THE RECORDS:
* * * * *

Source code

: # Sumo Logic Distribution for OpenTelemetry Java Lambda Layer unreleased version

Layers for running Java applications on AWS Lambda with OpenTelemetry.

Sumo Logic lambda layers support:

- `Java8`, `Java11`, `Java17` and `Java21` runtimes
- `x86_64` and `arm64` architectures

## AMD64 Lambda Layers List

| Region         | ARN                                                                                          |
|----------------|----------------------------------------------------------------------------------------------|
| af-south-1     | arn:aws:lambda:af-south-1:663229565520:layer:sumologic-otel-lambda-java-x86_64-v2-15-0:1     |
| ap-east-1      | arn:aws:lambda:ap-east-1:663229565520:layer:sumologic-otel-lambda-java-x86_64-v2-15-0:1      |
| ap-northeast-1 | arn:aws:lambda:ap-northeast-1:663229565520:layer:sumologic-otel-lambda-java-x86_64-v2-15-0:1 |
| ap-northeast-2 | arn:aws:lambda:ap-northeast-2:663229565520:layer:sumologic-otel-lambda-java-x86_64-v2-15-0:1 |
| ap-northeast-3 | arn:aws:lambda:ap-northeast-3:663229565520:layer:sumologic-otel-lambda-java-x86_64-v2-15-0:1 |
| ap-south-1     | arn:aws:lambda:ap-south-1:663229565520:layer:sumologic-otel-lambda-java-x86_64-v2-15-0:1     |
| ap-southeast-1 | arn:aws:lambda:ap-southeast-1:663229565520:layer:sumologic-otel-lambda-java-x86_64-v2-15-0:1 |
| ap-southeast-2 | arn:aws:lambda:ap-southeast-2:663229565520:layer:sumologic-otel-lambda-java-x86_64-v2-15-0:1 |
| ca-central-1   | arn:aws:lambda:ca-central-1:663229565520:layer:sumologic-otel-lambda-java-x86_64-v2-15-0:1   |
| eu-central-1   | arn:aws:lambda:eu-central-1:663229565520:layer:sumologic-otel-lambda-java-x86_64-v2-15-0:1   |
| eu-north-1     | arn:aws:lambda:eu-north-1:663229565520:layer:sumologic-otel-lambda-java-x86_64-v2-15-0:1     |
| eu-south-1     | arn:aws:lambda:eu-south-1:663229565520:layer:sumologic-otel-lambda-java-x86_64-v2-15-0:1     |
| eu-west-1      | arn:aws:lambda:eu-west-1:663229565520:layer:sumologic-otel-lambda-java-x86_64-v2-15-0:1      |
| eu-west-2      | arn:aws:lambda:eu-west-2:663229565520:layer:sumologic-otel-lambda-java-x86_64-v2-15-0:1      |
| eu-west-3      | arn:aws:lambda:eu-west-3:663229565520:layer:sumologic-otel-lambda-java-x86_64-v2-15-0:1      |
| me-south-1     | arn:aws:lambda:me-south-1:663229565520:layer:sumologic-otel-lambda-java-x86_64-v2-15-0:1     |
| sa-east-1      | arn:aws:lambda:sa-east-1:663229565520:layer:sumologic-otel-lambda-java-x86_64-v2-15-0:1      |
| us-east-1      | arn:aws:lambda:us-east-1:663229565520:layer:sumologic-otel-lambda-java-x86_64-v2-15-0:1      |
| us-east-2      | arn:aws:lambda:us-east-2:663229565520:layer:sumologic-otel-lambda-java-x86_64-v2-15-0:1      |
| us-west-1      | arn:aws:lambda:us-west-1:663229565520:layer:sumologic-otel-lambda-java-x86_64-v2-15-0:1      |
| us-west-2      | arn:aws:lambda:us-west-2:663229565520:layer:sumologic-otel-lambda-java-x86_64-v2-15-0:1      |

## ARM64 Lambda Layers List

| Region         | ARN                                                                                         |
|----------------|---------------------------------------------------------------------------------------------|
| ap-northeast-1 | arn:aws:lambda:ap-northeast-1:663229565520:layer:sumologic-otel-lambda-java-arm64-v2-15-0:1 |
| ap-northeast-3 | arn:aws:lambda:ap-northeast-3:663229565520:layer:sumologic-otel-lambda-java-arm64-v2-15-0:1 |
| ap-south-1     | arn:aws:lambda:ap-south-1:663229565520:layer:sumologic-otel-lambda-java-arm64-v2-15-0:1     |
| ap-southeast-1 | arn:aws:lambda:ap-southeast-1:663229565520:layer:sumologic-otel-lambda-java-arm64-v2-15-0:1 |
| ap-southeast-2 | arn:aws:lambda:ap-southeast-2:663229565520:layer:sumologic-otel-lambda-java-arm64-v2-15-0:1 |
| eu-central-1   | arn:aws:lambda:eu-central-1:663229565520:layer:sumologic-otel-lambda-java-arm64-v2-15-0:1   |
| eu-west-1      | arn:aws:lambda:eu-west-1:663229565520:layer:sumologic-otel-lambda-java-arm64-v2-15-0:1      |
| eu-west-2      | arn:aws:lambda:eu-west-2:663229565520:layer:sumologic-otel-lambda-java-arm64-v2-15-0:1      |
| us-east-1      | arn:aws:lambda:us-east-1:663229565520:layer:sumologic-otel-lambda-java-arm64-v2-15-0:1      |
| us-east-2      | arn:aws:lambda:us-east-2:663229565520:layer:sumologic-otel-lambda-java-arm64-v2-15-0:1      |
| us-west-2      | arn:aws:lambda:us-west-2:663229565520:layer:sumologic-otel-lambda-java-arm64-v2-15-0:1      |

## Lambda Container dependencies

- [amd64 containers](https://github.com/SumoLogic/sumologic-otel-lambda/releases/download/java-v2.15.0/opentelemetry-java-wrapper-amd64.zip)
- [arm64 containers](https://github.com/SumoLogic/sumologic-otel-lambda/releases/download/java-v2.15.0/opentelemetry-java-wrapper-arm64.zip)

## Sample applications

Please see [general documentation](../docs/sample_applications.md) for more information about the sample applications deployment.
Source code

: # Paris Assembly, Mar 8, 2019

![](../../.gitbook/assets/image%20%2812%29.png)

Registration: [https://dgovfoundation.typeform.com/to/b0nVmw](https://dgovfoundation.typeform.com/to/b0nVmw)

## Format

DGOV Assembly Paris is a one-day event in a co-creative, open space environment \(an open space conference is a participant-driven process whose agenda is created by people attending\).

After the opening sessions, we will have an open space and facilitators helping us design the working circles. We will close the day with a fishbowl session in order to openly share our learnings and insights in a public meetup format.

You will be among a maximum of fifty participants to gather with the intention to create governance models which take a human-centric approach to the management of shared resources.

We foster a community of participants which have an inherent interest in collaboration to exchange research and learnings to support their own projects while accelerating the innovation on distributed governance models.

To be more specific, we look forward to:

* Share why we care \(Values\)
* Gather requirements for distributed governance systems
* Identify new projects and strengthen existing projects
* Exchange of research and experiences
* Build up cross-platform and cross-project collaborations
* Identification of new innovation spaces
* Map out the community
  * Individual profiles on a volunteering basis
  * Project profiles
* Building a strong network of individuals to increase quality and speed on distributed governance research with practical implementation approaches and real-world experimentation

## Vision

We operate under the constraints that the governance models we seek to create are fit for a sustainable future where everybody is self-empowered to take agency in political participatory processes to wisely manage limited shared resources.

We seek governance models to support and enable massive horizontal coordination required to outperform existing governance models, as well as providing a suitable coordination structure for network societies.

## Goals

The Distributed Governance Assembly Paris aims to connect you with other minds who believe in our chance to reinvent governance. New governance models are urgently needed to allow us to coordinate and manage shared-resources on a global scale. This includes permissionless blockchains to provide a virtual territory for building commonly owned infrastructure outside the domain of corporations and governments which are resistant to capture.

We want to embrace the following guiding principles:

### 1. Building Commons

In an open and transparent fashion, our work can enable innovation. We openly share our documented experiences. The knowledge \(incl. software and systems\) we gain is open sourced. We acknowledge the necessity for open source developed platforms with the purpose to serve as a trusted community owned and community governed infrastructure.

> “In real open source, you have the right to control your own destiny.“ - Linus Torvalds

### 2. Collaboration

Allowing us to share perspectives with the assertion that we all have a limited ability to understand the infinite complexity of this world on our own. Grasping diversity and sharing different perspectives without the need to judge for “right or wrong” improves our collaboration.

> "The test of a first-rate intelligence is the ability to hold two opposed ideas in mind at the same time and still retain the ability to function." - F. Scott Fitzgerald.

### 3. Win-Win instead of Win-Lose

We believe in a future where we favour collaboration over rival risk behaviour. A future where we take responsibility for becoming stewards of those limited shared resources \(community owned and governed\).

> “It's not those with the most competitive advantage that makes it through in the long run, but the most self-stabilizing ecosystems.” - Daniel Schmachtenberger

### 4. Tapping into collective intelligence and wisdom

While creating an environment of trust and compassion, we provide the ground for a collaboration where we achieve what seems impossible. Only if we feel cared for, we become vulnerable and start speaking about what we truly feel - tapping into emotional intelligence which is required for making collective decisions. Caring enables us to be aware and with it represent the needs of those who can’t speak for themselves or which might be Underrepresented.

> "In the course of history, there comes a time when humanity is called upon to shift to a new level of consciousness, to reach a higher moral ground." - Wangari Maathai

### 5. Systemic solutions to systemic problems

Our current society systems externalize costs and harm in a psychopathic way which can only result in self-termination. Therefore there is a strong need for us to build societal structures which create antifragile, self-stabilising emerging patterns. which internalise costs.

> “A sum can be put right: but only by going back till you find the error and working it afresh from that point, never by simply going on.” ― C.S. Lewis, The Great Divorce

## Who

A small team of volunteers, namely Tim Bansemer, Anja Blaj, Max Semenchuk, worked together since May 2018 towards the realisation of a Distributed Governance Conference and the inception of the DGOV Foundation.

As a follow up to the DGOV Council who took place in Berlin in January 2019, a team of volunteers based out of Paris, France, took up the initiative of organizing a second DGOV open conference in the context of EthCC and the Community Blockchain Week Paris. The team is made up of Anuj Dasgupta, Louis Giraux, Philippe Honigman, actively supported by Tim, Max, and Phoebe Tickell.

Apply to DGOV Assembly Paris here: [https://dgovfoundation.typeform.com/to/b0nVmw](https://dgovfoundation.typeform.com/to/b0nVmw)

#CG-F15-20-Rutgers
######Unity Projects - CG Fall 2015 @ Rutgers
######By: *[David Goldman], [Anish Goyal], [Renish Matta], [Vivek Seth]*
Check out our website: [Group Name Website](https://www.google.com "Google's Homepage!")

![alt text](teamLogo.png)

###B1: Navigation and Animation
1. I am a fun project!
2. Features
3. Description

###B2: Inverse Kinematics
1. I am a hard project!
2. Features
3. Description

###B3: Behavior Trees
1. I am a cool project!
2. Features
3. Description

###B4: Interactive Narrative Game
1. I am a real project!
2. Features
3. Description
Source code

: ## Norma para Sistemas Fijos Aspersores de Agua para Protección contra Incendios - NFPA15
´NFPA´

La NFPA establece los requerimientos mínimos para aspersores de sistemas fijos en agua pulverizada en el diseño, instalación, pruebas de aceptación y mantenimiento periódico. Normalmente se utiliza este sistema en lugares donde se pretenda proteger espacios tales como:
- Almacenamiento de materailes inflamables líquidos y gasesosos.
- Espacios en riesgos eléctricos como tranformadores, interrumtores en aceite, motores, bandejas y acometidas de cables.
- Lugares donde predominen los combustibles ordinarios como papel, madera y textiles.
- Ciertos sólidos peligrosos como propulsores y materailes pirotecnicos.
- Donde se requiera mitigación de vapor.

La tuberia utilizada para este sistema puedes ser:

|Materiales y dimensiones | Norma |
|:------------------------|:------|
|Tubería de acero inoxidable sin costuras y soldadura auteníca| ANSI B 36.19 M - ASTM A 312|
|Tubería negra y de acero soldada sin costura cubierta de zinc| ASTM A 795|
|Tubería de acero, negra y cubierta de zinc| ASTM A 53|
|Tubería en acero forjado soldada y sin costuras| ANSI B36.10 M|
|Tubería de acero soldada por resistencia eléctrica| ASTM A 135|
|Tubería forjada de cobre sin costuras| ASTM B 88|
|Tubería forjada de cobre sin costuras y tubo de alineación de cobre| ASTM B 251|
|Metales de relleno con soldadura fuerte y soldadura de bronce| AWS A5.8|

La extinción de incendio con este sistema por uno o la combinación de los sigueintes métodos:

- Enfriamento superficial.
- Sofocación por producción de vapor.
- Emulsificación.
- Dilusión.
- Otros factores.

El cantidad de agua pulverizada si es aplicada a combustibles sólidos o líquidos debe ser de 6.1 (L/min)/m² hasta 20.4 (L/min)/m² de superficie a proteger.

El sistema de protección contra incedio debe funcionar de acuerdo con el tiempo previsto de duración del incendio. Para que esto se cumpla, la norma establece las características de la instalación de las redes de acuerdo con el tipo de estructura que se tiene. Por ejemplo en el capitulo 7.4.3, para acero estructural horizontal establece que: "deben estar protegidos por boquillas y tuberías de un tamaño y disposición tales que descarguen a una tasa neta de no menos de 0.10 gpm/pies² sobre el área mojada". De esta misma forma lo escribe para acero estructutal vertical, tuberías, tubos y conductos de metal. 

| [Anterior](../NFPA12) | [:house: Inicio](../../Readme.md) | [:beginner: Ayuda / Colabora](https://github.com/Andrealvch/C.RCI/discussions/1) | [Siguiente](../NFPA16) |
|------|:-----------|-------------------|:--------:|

* * * * *

TASK BRIEF: Retype the entries above exactly, but only from the line containing "F. Scott Fitzgerald." through the line containing "A small team", both included.

YOUR SOLUTION:
> "The test of a first-rate intelligence is the ability to hold two opposed ideas in mind at the same time and still retain the ability to function." - F. Scott Fitzgerald.

### 3. Win-Win instead of Win-Lose

We believe in a future where we favour collaboration over rival risk behaviour. A future where we take responsibility for becoming stewards of those limited shared resources \(community owned and governed\).

> “It's not those with the most competitive advantage that makes it through in the long run, but the most self-stabilizing ecosystems.” - Daniel Schmachtenberger

### 4. Tapping into collective intelligence and wisdom

While creating an environment of trust and compassion, we provide the ground for a collaboration where we achieve what seems impossible. Only if we feel cared for, we become vulnerable and start speaking about what we truly feel - tapping into emotional intelligence which is required for making collective decisions. Caring enables us to be aware and with it represent the needs of those who can’t speak for themselves or which might be Underrepresented.

> "In the course of history, there comes a time when humanity is called upon to shift to a new level of consciousness, to reach a higher moral ground." - Wangari Maathai

### 5. Systemic solutions to systemic problems

Our current society systems externalize costs and harm in a psychopathic way which can only result in self-termination. Therefore there is a strong need for us to build societal structures which create antifragile, self-stabilising emerging patterns. which internalise costs.

> “A sum can be put right: but only by going back till you find the error and working it afresh from that point, never by simply going on.” ― C.S. Lewis, The Great Divorce

## Who

A small team of volunteers, namely Tim Bansemer, Anja Blaj, Max Semenchuk, worked together since May 2018 towards the realisation of a Distributed Governance Conference and the inception of the DGOV Foundation.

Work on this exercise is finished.